BY : Dr.Ir. HADI PRAJOKO SH, MH Ketum PP HPK

Dari mana asal dan awal kemudian mau’ kemana akhir perjalanan kita atau sejatinya kita hidup,???? sehingga Bisa mendapatkan kesempatan untuk lebih dewasa dan Waskita, agar lebih berharga memahami Cakrawala karya sang Sutradara – Tuhan Yang Maha Esa, pencipta semesta

Kewaskitaan dan Kebijaksanaan Menjadi: perjalanan diri dan Keluar dari Kehidupan, menapaki seluruh gugusan semesta.

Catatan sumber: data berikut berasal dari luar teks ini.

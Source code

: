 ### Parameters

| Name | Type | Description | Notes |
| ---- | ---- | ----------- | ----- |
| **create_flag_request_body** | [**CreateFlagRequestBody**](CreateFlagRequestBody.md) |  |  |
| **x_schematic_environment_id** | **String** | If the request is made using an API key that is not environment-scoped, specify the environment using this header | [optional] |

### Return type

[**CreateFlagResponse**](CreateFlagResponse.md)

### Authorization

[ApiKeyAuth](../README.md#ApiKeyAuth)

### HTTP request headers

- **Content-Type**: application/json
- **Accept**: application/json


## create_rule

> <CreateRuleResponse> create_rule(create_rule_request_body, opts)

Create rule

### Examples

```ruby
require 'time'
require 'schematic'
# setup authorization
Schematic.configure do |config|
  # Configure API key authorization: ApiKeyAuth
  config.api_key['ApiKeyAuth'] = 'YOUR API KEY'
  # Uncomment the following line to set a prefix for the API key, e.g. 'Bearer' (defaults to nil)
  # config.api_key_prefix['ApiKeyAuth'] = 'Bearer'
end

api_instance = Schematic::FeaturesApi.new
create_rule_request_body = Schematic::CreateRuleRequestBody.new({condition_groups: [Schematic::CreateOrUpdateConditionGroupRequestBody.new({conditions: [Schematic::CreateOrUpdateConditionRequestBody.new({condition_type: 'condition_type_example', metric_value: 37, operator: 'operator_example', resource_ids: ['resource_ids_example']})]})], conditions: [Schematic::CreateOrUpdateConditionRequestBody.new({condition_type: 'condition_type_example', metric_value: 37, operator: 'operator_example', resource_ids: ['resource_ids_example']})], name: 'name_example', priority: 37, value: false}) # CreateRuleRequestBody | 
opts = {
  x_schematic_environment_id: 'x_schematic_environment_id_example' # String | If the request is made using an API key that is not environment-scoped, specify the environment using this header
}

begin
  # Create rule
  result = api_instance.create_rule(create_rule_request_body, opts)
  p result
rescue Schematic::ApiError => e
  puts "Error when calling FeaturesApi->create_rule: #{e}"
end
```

Di dalam pengetahuan mulia budaya Jawa dan Nusantara umum nya, ada hal-hal yang pernah terdengar, seperti pertanyaan diatas, namun hanya dipahami secara parsial dan singkat:

*”Hidup hanya mampir untuk minum.* “.. tetapi juga ada satu pesan yang menggelitik bahwasanya *hidup harus menjadi kesatrianing jagat* sehingga yg Maha pencipta tidak sia sia menciptakan kita, meninggalkan jejak karya ilmu pengetahuan…
Diam bukanlah sebuah kata, bukannya tidak berbuat apapun tetapi sebuah pelajaran dari semesta untuk lebih kebijaksanaan. Artinya, hidup bukanlah tempat yang permanen, tetapi sebuah dinamika perjalanan jiwa’, Kami adalah tamu yg mampir,minum rasa,mencicip makanannya,dan akhirnya, kembali tetapi meninggalkan jejak prestasi untuk kembali ke – Sangkan,( Sangkan Dumadi) masuk Paran,( PARANING Dumadi) sesuai hikmah Dumadi – Sari Pati kehidupan.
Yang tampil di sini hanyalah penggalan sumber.